The Federal government has just approved Maryland’s new attempt to bring down health care prices with a cap on hospital spending. Since the 1970s, Maryland has been setting prices for procedures (it is the only state to do so), but controlling costs through bureaucratic fiat isn’t as simple as it might seem. The policy has had some success, but hospitals were able to respond to strict caps on price per procedure by doing more procedures, and readmission rates in Maryland are also above the national average at some hospitals. The new cap on hospital spending is designed to eliminate that workaround, as Wonkblog reports:
The Centers for Medicare and Medicaid Services approved Friday Maryland’s proposal to continue setting hospital prices while adding in a cap on all hospital spending. The state will limit hospital spending growth to 3.58 percent for the next five years, largely by giving each of the state’s 46 hospitals a firm budget to work within. That level of growth would be tied to the projected, overall growth of the state economy. […]State officials hope that the firm budget — combined with the state’s pre-existing power to dictate hospital prices — will put downward pressure on health spending, forcing hospitals to spend their limited dollars on the most cost-effective health care
Color us skeptical.

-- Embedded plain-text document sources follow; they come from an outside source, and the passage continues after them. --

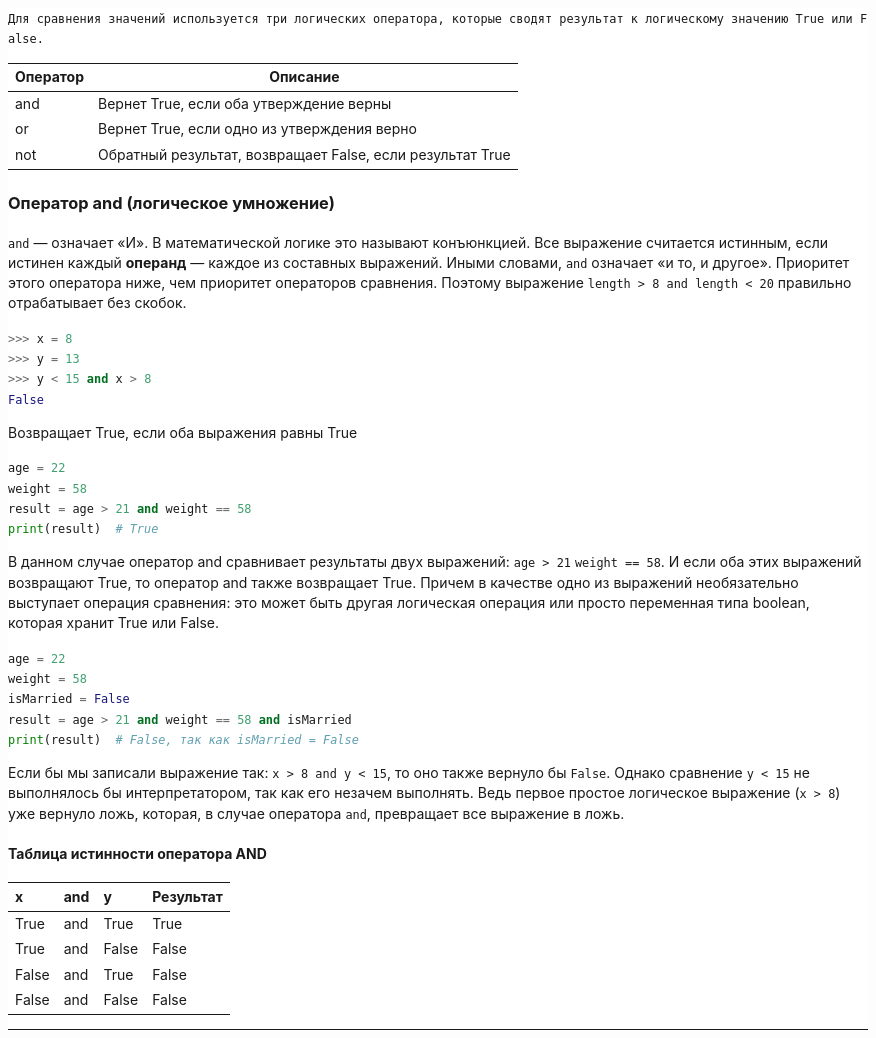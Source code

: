 
	Для сравнения значений используется три логических оператора, которые сводят результат к логическому значению True или False.

| Оператор | Описание                                                  | 
|----------|-----------------------------------------------------------|
| and      | Вернет True, если оба утверждение верны                   | 
| or       | Вернет True, если одно из утверждения верно               | 
| not      | Обратный результат, возвращает False, если результат True | 



###  Оператор and (логическое умножение)

`and` — означает «И». В математической логике это называют конъюнкцией. Все выражение считается истинным, если истинен каждый **операнд** — каждое из составных выражений. Иными словами, `and` означает «и то, и другое». Приоритет этого оператора ниже, чем приоритет операторов сравнения. Поэтому выражение `length > 8 and length < 20` правильно отрабатывает без скобок.

```python
>>> x = 8
>>> y = 13
>>> y < 15 and x > 8
False
```

Возвращает True, если оба выражения равны True

```python
age = 22
weight = 58
result = age > 21 and weight == 58
print(result)  # True
```

В данном случае оператор and сравнивает результаты двух выражений: `age > 21` `weight == 58`. И если оба этих выражений возвращают True, то оператор and также возвращает True. Причем в качестве одно из выражений необязательно выступает операция сравнения: это может быть другая логическая операция или просто переменная типа boolean, которая хранит True или False.

```python
age = 22
weight = 58
isMarried = False
result = age > 21 and weight == 58 and isMarried
print(result)  # False, так как isMarried = False
```

Если бы мы записали выражение так: `x > 8 and y < 15`, то оно также вернуло бы `False`. Однако сравнение `y < 15` не выполнялось бы интерпретатором, так как его незачем выполнять. Ведь первое простое логическое выражение (`x > 8`) уже вернуло ложь, которая, в случае оператора `and`, превращает все выражение в ложь.

#### Таблица истинности оператора AND
|x |and |y |Результат|
|:----|:----|:----|:----|
|True |and |True |True|
|True |and |False |False|
|False |and |True |False|
|False |and |False |False|

---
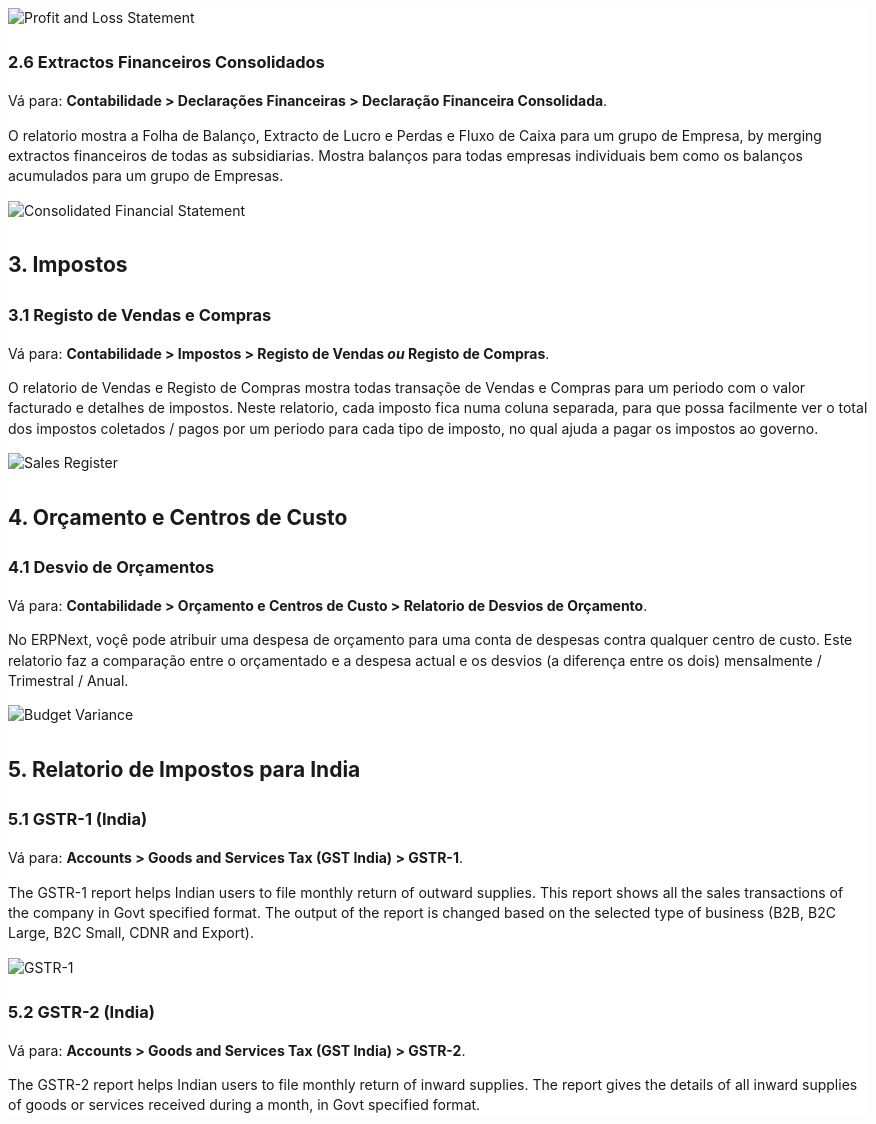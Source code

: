 <img alt="Profit and Loss Statement" class="screenshot" src="{{docs_base_url}}/assets/img/accounts/reports/profit-and-loss.png">

### 2.6 Extractos Financeiros Consolidados
Vá para: **Contabilidade > Declarações Financeiras > Declaração Financeira Consolidada**.

O relatorio mostra a Folha de Balanço, Extracto de Lucro e Perdas e Fluxo de Caixa para um grupo de Empresa, by merging extractos financeiros de todas as subsidiarias. Mostra balanços para todas empresas individuais bem como os balanços acumulados para um grupo de Empresas.

<img alt="Consolidated Financial Statement" class="screenshot" src="{{docs_base_url}}/assets/img/accounts/reports/consolidated-financial-statement.png">

## 3. Impostos
### 3.1 Registo de Vendas e Compras
Vá para: **Contabilidade > Impostos > Registo de Vendas *ou* Registo de Compras**.

O relatorio de Vendas e Registo de Compras mostra todas transaçõe de Vendas e Compras para um periodo com o valor facturado e detalhes de impostos. Neste relatorio, cada imposto fica numa coluna separada, para que possa facilmente ver o total dos impostos coletados / pagos por um periodo para cada tipo de imposto, no qual ajuda a pagar os impostos ao governo.

<img alt="Sales Register" class="screenshot" src="{{docs_base_url}}/assets/img/accounts/reports/sales-register.png">

## 4. Orçamento e Centros de Custo
### 4.1 Desvio de Orçamentos
Vá para: **Contabilidade > Orçamento e Centros de Custo > Relatorio de Desvios de Orçamento**.

No ERPNext, voçê pode atribuir uma despesa de orçamento para uma conta de despesas contra qualquer centro de custo. Este relatorio faz a comparação entre o orçamentado e a despesa actual e os desvios (a diferença entre os dois) mensalmente / Trimestral / Anual.

<img alt="Budget Variance" class="screenshot" src="{{docs_base_url}}/assets/img/accounts/reports/budget-variance.png">

## 5. Relatorio de Impostos para India
### 5.1 GSTR-1 (India)
Vá para: **Accounts > Goods and Services Tax (GST India) > GSTR-1**.

The GSTR-1 report helps Indian users to file monthly return of outward supplies. This report shows all the sales transactions of the company in Govt specified format. The output of the report is changed based on the selected type of business (B2B, B2C Large, B2C Small, CDNR and Export).

<img alt="GSTR-1" class="screenshot" src="{{docs_base_url}}/assets/img/accounts/reports/gstr-1.png">

### 5.2 GSTR-2 (India)
Vá para: **Accounts > Goods and Services Tax (GST India) > GSTR-2**.

The GSTR-2 report helps Indian users to file monthly return of inward supplies. The report gives the details of all inward supplies of goods or services received during a month, in Govt specified format.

If the first policy produced perverse incentives for hospitals fixed on the bottom line, the new one will produce all sorts of unexpected costs as well—perhaps, for example, doctors leaving the state to practice where they can make more money.But even if this experiment does succeed in holding down costs without producing any particularly bad side-effects, the state’s health-care system will be cheaper only relative to other states. The truth is that rate-setting and spending caps are superficial band-aid solutions that can’t get unsustainable costs under control in the long-term. We can’t just leave standard medical practice as it is and impose caps from on high. We need to change the very way medical care is delivered.